I thought longingly of the neat, clean package of Kleenex in my purse, but the purse had fallen on the other side of the car and been left there with the keys and Curt’s gloves. And my cell phone.

“If you don’t mind,” said Curt, eyeing my tissue with disgust, “I think I’ll use my handkerchief. It won’t disintegrate under pressure.”

“Is it clean?” I asked.

“Cleaner than that is.” And he pointed to my tissue as if it carried plague germs.

I watched with interest as he tried to get his handkerchief out of his right trouser pocket with his uninjured left hand. The man would never be a contortionist. He hadn’t the flexibility. After much grunting and twisting, he gave up and gingerly used his right hand, carefully extracting the handkerchief with two fingers.

He struggled with his left hand to make a neat square of the wrinkly white material.

“I don’t know,” I said as I took it from him and made a neat square of it. “This doesn’t look much better than my tissue.”

I handed it to him, and he pressed it carefully into place.

I couldn’t decide whether he winced theatrically or because he really hurt. Probably he overreacted to pain like Jack did.

“Now what?” I asked, after he had lavished so much time and attention on his hand that he might have been stanching the blood of a gaping, life-threatening wound instead of his piddly scratches.

He shrugged. “I don’t know.” He rolled onto his stomach and inched forward soldier-style. He tried to peer around the front wheel.

I grabbed at him. “Get back here! What if he’s still there and shoots you?”

“Don’t worry.

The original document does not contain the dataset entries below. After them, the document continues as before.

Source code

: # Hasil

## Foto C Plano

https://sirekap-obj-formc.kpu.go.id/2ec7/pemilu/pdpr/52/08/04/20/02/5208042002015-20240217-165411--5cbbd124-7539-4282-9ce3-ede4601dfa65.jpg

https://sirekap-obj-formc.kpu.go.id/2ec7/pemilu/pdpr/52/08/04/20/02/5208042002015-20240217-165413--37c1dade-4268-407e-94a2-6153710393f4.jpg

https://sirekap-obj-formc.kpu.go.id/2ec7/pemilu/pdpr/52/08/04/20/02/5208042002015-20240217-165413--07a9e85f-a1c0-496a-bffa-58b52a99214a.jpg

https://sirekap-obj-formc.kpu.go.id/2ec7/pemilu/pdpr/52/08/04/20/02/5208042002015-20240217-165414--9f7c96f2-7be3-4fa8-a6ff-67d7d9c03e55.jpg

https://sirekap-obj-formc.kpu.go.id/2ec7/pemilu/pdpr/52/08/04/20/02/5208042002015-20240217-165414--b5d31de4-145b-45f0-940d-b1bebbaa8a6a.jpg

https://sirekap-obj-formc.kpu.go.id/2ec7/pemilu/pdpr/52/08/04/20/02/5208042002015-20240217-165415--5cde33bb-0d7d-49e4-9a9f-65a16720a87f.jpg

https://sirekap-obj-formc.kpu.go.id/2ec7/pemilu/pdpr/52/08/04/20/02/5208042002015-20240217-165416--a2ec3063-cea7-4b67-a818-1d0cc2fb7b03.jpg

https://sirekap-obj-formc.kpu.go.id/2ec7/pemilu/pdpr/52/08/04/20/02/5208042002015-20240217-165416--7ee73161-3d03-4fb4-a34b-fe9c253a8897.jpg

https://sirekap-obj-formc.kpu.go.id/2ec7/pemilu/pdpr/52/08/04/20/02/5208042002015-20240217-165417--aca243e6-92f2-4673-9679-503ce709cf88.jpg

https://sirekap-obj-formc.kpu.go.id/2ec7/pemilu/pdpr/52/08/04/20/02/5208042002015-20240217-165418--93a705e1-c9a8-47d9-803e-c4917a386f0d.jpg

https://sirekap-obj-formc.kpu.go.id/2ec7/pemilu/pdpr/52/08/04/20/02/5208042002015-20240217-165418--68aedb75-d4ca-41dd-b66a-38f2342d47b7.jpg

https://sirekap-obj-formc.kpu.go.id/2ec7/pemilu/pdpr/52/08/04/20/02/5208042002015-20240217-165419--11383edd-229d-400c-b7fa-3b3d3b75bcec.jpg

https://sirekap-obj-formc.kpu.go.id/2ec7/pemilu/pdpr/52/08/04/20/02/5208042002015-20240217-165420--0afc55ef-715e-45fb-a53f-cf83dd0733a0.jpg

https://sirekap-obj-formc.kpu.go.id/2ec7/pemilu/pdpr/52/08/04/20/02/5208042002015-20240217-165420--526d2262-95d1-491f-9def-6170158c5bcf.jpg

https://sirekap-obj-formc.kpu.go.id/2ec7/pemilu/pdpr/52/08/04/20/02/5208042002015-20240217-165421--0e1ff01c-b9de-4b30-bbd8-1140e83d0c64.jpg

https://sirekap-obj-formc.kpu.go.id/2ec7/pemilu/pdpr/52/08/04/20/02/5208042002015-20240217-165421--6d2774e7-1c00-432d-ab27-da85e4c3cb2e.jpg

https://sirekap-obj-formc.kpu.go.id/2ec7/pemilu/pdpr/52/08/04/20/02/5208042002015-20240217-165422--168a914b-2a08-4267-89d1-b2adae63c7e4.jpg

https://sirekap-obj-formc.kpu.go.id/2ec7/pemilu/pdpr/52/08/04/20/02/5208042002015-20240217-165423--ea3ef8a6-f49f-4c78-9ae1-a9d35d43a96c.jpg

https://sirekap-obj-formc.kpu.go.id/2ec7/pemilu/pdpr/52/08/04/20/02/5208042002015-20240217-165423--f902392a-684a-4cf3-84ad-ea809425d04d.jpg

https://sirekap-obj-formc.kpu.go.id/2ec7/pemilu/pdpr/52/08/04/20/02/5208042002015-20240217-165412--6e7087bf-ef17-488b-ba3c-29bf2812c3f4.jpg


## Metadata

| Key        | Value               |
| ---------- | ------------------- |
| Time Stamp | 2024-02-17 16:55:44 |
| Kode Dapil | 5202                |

He can’t see me. And if he hasn’t shot again, he’s probably gone. My guess is that he realized he almost hit a couple of innocent people, and he’s running before someone reports him or before the cops show up.”

Another explosive noise ripped the night. Curt retracted his protruding head like a turtle, and I threw myself flat on the ground, sliding halfway under the car. For a suspended moment neither of us moved. I stopped breathing again.

Then we looked at each other, slightly embarrassed.

“That was just a car door slamming, wasn’t it?” I asked.

“Sounded like it.”

Somewhere close by, a car’s engine caught, revved and drove away.

“Him?” I said.

“Who knows? Probably.”

“Probably,” I repeated. I was suddenly shaking with cold and fear, and I realized my cheek was resting on a patch of ice. “Well, if he’s probably gone…” I sat up, leaning back against the car door and wrapping my arms around my knees. Curt leaned against the car beside me.

“This isn’t some accident, you know,” I said. “This isn’t some guy getting careless during target practice. It’s got something to do with Patrick Marten.”

“Who’s Patrick Marten?”

“He’s the dead man I found in my trunk last night.”

I felt rather than saw Curt’s incredulous reaction.

“There was a dead man in your trunk?”

I nodded. “Don’t you read
The News?”

“Not if I can help it.”

I looked at him in surprise. “Why not? It’s a good little paper.”

“No offense, but I’d rather not talk about it. How’d you get a body in your trunk?”

“I don’t know,” I answered testily. “Why does everybody think I know?”

“Well, he was in your car.”

I glared at him. “Somebody put him there when I wasn’t looking, okay? And whoever did it neglected to tell me why.”